The worst is yet to come for the Argentina peso, already the world’s weakest currency this year, according to Bank of America Corp. strategists.

The official exchange rate will weaken to 545 per dollar for the end of this year and then slump to 1,193 by the end of 2024, as the bank’s strategists expect the winner of the country’s presidential elections to further devalue the peso starting in December.

The current government this week devalued the currency by 18% to 350 after suffering a defeat in a crucial primary election on Sunday. Argentine assets slumped following a stronger-than-expected performance by libertarian candidate Javier Milei, who wants to dollarize the economy and abolish the central bank.

“The FX market will remain under pressure,” said strategists including Sebastian Rondeau, Jane Brauer and David Hauner. “We expect further devaluation ahead.”

They pointed to increasing political uncertainty, pressure on inflation ahead of October’s general elections, the impact of drought on exports and currency reserves in negative territory.

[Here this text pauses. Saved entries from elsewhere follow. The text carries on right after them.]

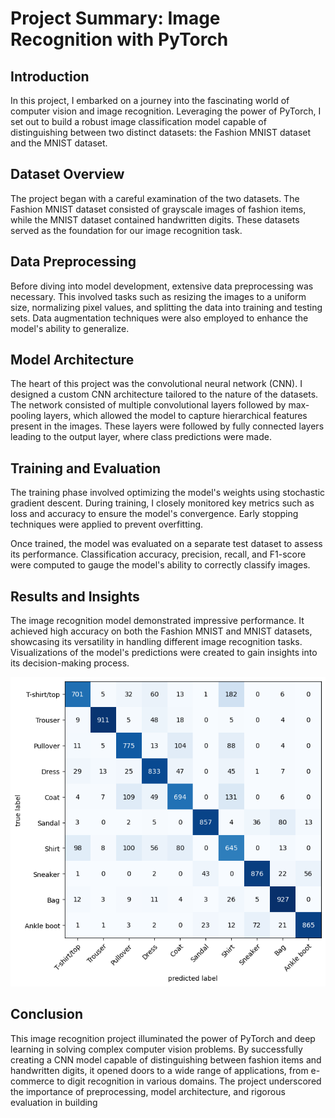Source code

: 
# Project Summary: Image Recognition with PyTorch

## Introduction

In this project, I embarked on a journey into the fascinating world of computer vision and image recognition. Leveraging the power of PyTorch, I set out to build a robust image classification model capable of distinguishing between two distinct datasets: the Fashion MNIST dataset and the MNIST dataset.

## Dataset Overview

The project began with a careful examination of the two datasets. The Fashion MNIST dataset consisted of grayscale images of fashion items, while the MNIST dataset contained handwritten digits. These datasets served as the foundation for our image recognition task.

## Data Preprocessing

Before diving into model development, extensive data preprocessing was necessary. This involved tasks such as resizing the images to a uniform size, normalizing pixel values, and splitting the data into training and testing sets. Data augmentation techniques were also employed to enhance the model's ability to generalize.

## Model Architecture

The heart of this project was the convolutional neural network (CNN). I designed a custom CNN architecture tailored to the nature of the datasets. The network consisted of multiple convolutional layers followed by max-pooling layers, which allowed the model to capture hierarchical features present in the images. These layers were followed by fully connected layers leading to the output layer, where class predictions were made.

## Training and Evaluation

The training phase involved optimizing the model's weights using stochastic gradient descent. During training, I closely monitored key metrics such as loss and accuracy to ensure the model's convergence. Early stopping techniques were applied to prevent overfitting.

Once trained, the model was evaluated on a separate test dataset to assess its performance. Classification accuracy, precision, recall, and F1-score were computed to gauge the model's ability to correctly classify images.

## Results and Insights

The image recognition model demonstrated impressive performance. It achieved high accuracy on both the Fashion MNIST and MNIST datasets, showcasing its versatility in handling different image recognition tasks. Visualizations of the model's predictions were created to gain insights into its decision-making process.

![Confusion Matrix](Compvision_conf_mat)

## Conclusion

This image recognition project illuminated the power of PyTorch and deep learning in solving complex computer vision problems. By successfully creating a CNN model capable of distinguishing between fashion items and handwritten digits, it opened doors to a wide range of applications, from e-commerce to digit recognition in various domains. The project underscored the importance of preprocessing, model architecture, and rigorous evaluation in building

The devaluation led Argentines who don’t have access to dollars in the official market to race to buy them in the parallel market on the streets of Buenos Aires, pushing that rate above 700, according to website dolarhoy.com.

Read More: Out of Options and Money, Argentina Presses the Panic Button

The Bank of America strategists said the devaluation was “overall positive” given the currency was highly overvalued, and said it was favorable that the current government was bearing the burden of part of a necessary macroeconomic adjustment.

“It should be favorable for the IMF agreement that is pending IMF Board approval for a $7.5 billion loan disbursement,” they wrote. However, the devaluation will put further pressure on inflation.

The nation’s bonds, already deeply distressed, led declines across emerging markets after the move. Bank of America maintained an overweight recommendation on the debt as the strategists see a strong and clear mandate for change in economic policies.